## WHAT TO WORK ON
Lines from the beginning of the material below through the line that has "Esta página se" are to be reproduced exactly, but pictures are not.

## THE INPUT
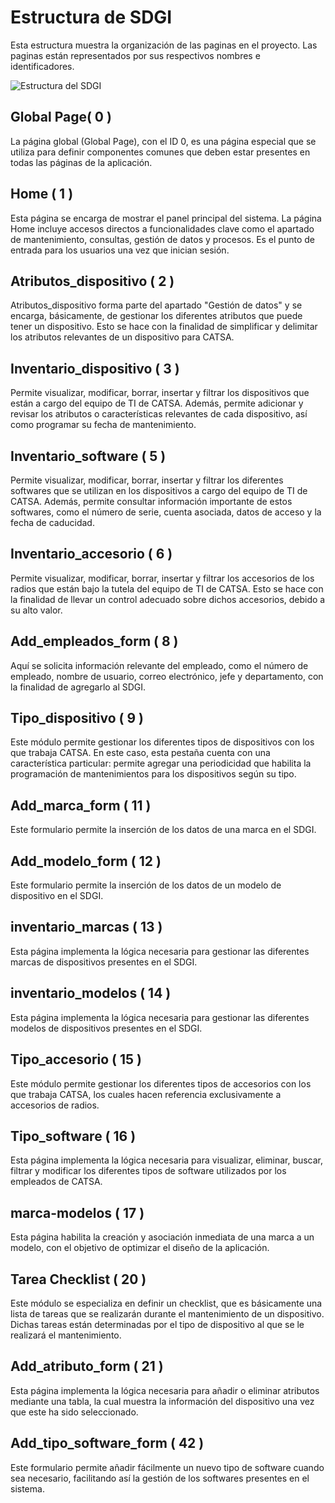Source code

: # Estructura de SDGI

Esta estructura muestra la organización de las paginas en el proyecto. Las paginas están representados por sus respectivos nombres e identificadores.

![Estructura del SDGI](/img/estructura.png)

## Global Page( 0 )
La página global (Global Page), con el ID 0, es una página especial que se utiliza para definir componentes comunes que deben estar presentes en todas las páginas de la aplicación.

## Home ( 1 )
Esta página se encarga de mostrar el panel principal del sistema. La página Home incluye accesos directos a funcionalidades clave como el apartado de mantenimiento, consultas, gestión de datos y procesos. Es el punto de entrada para los usuarios una vez que inician sesión.

## Atributos_dispositivo ( 2 )
Atributos_dispositivo forma parte del apartado "Gestión de datos" y se encarga, básicamente, de gestionar los diferentes atributos que puede tener un dispositivo. Esto se hace con la finalidad de simplificar y delimitar los atributos relevantes de un dispositivo para CATSA.

## Inventario_dispositivo ( 3 )
Permite visualizar, modificar, borrar, insertar y filtrar los dispositivos que están a cargo del equipo de TI de CATSA. Además, permite adicionar y revisar los atributos o características relevantes de cada dispositivo, así como programar su fecha de mantenimiento.

## Inventario_software ( 5 )
Permite visualizar, modificar, borrar, insertar y filtrar los diferentes softwares que se utilizan en los dispositivos a cargo del equipo de TI de CATSA. Además, permite consultar información importante de estos softwares, como el número de serie, cuenta asociada, datos de acceso y la fecha de caducidad.

## Inventario_accesorio ( 6 )
Permite visualizar, modificar, borrar, insertar y filtrar los accesorios de los radios que están bajo la tutela del equipo de TI de CATSA. Esto se hace con la finalidad de llevar un control adecuado sobre dichos accesorios, debido a su alto valor. 

## Add_empleados_form ( 8 )
Aquí se solicita información relevante del empleado, como el número de empleado, nombre de usuario, correo electrónico, jefe y departamento, con la finalidad de agregarlo al SDGI.

## Tipo_dispositivo ( 9 )
Este módulo permite gestionar los diferentes tipos de dispositivos con los que trabaja CATSA. En este caso, esta pestaña cuenta con una característica particular: permite agregar una periodicidad que habilita la programación de mantenimientos para los dispositivos según su tipo.

## Add_marca_form ( 11 )
Este formulario permite la inserción de los datos de una marca en el SDGI.

## Add_modelo_form ( 12 )
Este formulario permite la inserción de los datos de un modelo de dispositivo en el SDGI.

## inventario_marcas ( 13 )
Esta página implementa la lógica necesaria para gestionar las diferentes marcas de dispositivos presentes en el SDGI.

## inventario_modelos ( 14 )
Esta página implementa la lógica necesaria para gestionar las diferentes modelos de dispositivos presentes en el SDGI.

## Tipo_accesorio ( 15 )
Este módulo permite gestionar los diferentes tipos de accesorios con los que trabaja CATSA, los cuales hacen referencia exclusivamente a accesorios de radios.

## Tipo_software ( 16 )
Esta página implementa la lógica necesaria para visualizar, eliminar, buscar, filtrar y modificar los diferentes tipos de software utilizados por los empleados de CATSA.

## marca-modelos ( 17 )
Esta página habilita la creación y asociación inmediata de una marca a un modelo, con el objetivo de optimizar el diseño de la aplicación.

## Tarea Checklist ( 20 )
Este módulo se especializa en definir un checklist, que es básicamente una lista de tareas que se realizarán durante el mantenimiento de un dispositivo. Dichas tareas están determinadas por el tipo de dispositivo al que se le realizará el mantenimiento.

## Add_atributo_form ( 21 )
Esta página implementa la lógica necesaria para añadir o eliminar atributos mediante una tabla, la cual muestra la información del dispositivo una vez que este ha sido seleccionado.

## Add_tipo_software_form ( 42 )
Este formulario permite añadir fácilmente un nuevo tipo de software cuando sea necesario, facilitando así la gestión de los softwares presentes en el sistema.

## SOLUTION FOR THIS EXERCISE
Source code

: # Estructura de SDGI

Esta estructura muestra la organización de las paginas en el proyecto. Las paginas están representados por sus respectivos nombres e identificadores.

![Estructura del SDGI](/img/estructura.png)

## Global Page( 0 )
La página global (Global Page), con el ID 0, es una página especial que se utiliza para definir componentes comunes que deben estar presentes en todas las páginas de la aplicación.

## Home ( 1 )
Esta página se encarga de mostrar el panel principal del sistema. La página Home incluye accesos directos a funcionalidades clave como el apartado de mantenimiento, consultas, gestión de datos y procesos. Es el punto de entrada para los usuarios una vez que inician sesión.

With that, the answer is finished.